Yep--but all those things are the results of shooters buying up .22 LR ammo wherever and whenever they find it, not the cause.

The cause of all the so-called shortages is the longest-lived shooter's buying panic ever. It turned some of us into automatic buying machines, grabbing whatever we imagine we might need off shelves, in hopes of collecting a “lifetime” supply. It doesn’t matter if only some people do this: If enough grab-and-buy it’s impossible to keep store shelves reasonably stocked.

I refused to play the game at first, because I had a pretty good supply of ammo and loading components on hand, and thought that like previous buying panics it would ease after a year or so. But when it didn’t I sometimes couldn’t get ammo or components needed for magazine articles, even directly from the powder companies and bullet makers, because they couldn’t make enough to fill demand. As a result, a couple years ago I turned into a “hoarder” too, just to have stuff when it was needed for my job, but I know others who started doing the same thing, even though they didn’t panic-buy at first.

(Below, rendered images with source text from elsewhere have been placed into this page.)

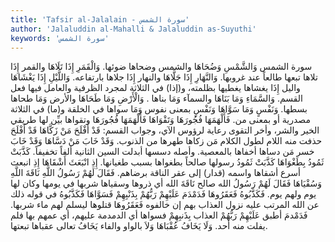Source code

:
 ```yaml
---
title: 'Tafsir al-Jalalain - سورة الشمس'
author: 'Jalaluddin al-Mahalli & Jalaluddin as-Suyuthi'
keywords: 'سورة الشمس'
---
```


سورة الشمس
وَالشَّمْسِ وَضُحَاهَا
والشمس وضحاها
ضوئها.
وَالْقَمَرِ إِذَا تَلَاهَا
والقمر إِذَا تلاها
تبعها طالعاً عند غروبها.
وَالنَّهَارِ إِذَا جَلَّاهَا
والنهار إِذَا جلاها
بارتفاعه.
وَاللَّيْلِ إِذَا يَغْشَاهَا
واليل إِذَا يغشاها
يغطيها بظلمته، و(إذا) في الثلاثة لمجرد الظرفية والعامل فيها فعل القسم.
وَالسَّمَاءِ وَمَا بَنَاهَا
والسمآء وَمَا بناها
.
وَالْأَرْضِ وَمَا طَحَاهَا
والأرض وَمَا طحاها
بسطها.
وَنَفْسٍ وَمَا سَوَّاهَا
وَنَفْسٍ
بمعنى نفوس
وَمَا سواها
في الخلقة و(ما) في الثلاثة مصدرية أو بمعنى من.
فَأَلْهَمَهَا فُجُورَهَا وَتَقْوَاهَا
فَأَلْهَمَهَا فُجُورَهَا وتقواها
بيِّن لها طريقي الخير والشر، وأخر التقوى رعاية لرؤوس الآي، وجواب القسم:
قَدْ أَفْلَحَ مَنْ زَكَّاهَا
قَدْ أَفْلَحَ
حذفت منه اللام لطول الكلام
مَن زكاها
طهرها من الذنوب.
وَقَدْ خَابَ مَنْ دَسَّاهَا
وَقَدْ خَابَ
خسر
مَن دساها
أخفاها بالمعصية. وأصله دسسها أبدلت السين الثانية ألفاً تخفيفاً.
كَذَّبَتْ ثَمُودُ بِطَغْوَاهَا
كَذَّبَتْ ثَمُودُ
رسولها صالحاً
بطغواها
بسبب طغيانها.
إِذِ انْبَعَثَ أَشْقَاهَا
إِذِ انبعث
أسرع
أشقاها
واسمه (قدار) إلى عقر الناقة برضاهم.
فَقَالَ لَهُمْ رَسُولُ اللَّهِ نَاقَةَ اللَّهِ وَسُقْيَاهَا
فَقَالَ لَهُمْ رَسُولُ الله
صالح
نَاقَةَ الله
أي ذروها
وسقياها
شربها في يومها وكان لها يوم ولهم يوم.
فَكَذَّبُوهُ فَعَقَرُوهَا فَدَمْدَمَ عَلَيْهِمْ رَبُّهُمْ بِذَنْبِهِمْ فَسَوَّاهَا
فَكَذَّبُوهُ
في قوله ذلك عن الله المرتب عليه نزول العذاب بهم إن خالفوه
فَعَقَرُوهَا
قتلوها ليسلم لهم ماء شربها.
فَدَمْدمَ
أطبق
عَلَيْهِمْ رَبُّهُمْ
العذاب
بِذَنبِهِمْ فسواها
أي الدمدمة عليهم، أي عمهم بها فلم يفلت منه أحد.
وَلَا يَخَافُ عُقْبَاهَا
وَلاَ
بالواو والفاء
يَخَافُ
تعالى
عقباها
تبعتها.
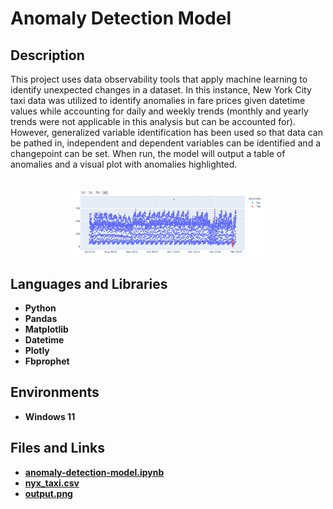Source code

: <h1>Anomaly Detection Model</h1>

<h2>Description</h2>
This project uses data observability tools that apply machine learning to identify unexpected changes in a dataset. In this instance, New York City taxi data was utilized to identify anomalies in fare prices given datetime values while accounting for daily and weekly trends (monthly and yearly trends were not applicable in this analysis but can be accounted for). However, generalized variable identification has been used so that data can be pathed in, independent and dependent variables can be identified and a changepoint can be set. When run, the model will output a table of anomalies and a visual plot with anomalies highlighted.
<br />

<p align="center">
<br />
<img src="https://github.com/andrew-disario/anomaly-detction-model/blob/main/output.png?raw=true" height="60%" width="60%" alt="Anomaly Detection Model"/>
<br />

<h2>Languages and Libraries</h2>

- <b>Python</b> 
- <b>Pandas</b>
- <b>Matplotlib</b>
- <b>Datetime</b>
- <b>Plotly</b>
- <b>Fbprophet</b>

<h2>Environments</h2>

- <b>Windows 11</b> 

<h2>Files and Links</h2>

- <b>[anomaly-detection-model.ipynb](https://github.com/andrew-disario/anomaly-detction-model/blob/main/anomaly-detection-model.ipynb)</b> 
- <b>[nyx_taxi.csv](https://github.com/andrew-disario/anomaly-detction-model/blob/main/nyc_taxi.csv)</b>
- <b>[output.png](https://github.com/andrew-disario/anomaly-detction-model/blob/main/output.png)</b> 
<!--
 ```diff
- text in red
+ text in green
! text in orange
# text in gray
@@ text in purple (and bold)@@
```

--!>
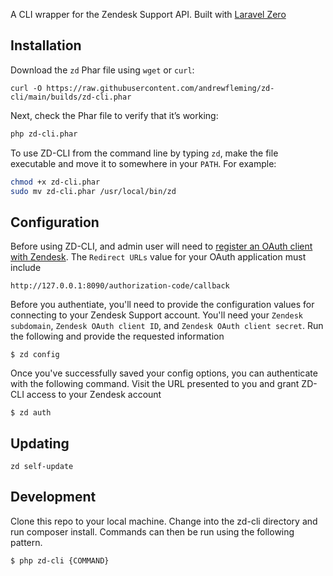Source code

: A CLI wrapper for the Zendesk Support API. Built with [Laravel Zero](https://laravel-zero.com/)

## Installation

Download the `zd` Phar file using `wget` or `curl`:

```
curl -O https://raw.githubusercontent.com/andrewfleming/zd-cli/main/builds/zd-cli.phar
```

Next, check the Phar file to verify that it’s working:

```bash
php zd-cli.phar
```

To use ZD-CLI from the command line by typing `zd`, make the file executable and move it to somewhere in your `PATH`. For example:

```bash
chmod +x zd-cli.phar
sudo mv zd-cli.phar /usr/local/bin/zd
```


## Configuration

Before using ZD-CLI, and admin user will need to [register an OAuth client with Zendesk](https://support.zendesk.com/hc/en-us/articles/4408845965210#topic_s21_lfs_qk).
The `Redirect URLs` value for your OAuth application must include 

```
http://127.0.0.1:8090/authorization-code/callback
```

Before you authentiate, you'll need to provide the configuration values for connecting to your Zendesk Support account. You'll need your 
`Zendesk subdomain`, `Zendesk OAuth client ID`, and `Zendesk OAuth client secret`. Run the following and
provide the requested information

```
$ zd config
```

Once you've successfully saved your config options, you can authenticate with the following command. Visit the URL presented
to you and grant ZD-CLI access to your Zendesk account

```
$ zd auth
```

## Updating

```
zd self-update
```

## Development

Clone this repo to your local machine. Change into the zd-cli directory and run composer install. Commands can then be 
run using the following pattern.

```
$ php zd-cli {COMMAND}
```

Other factors have helped extend the panic, notably smart phones (which allow us to instantly inform other people when we find rimfire ammo on a store’s shelves, often by sending a photo so they know exactly what’s there) and the Internet, which has fundamentally changed the way many shooters shop, because big Internet companies can indeed order more stuff than small local stores. But even Internet shopping often turns into a variety of panic buying: Every time a bunch of “affordable” rimfire or hard-to-find powder shows up on a website, somebody posts it on an Internet forum, and the stuff’s gone within a day or so.

All of this has become so systemic I doubt things will change much even if a Republican is elected president next November. We just keep buying ammo and components whenever and wherever we find them, whether in stores or on the Internet—and telling everybody else where we found them.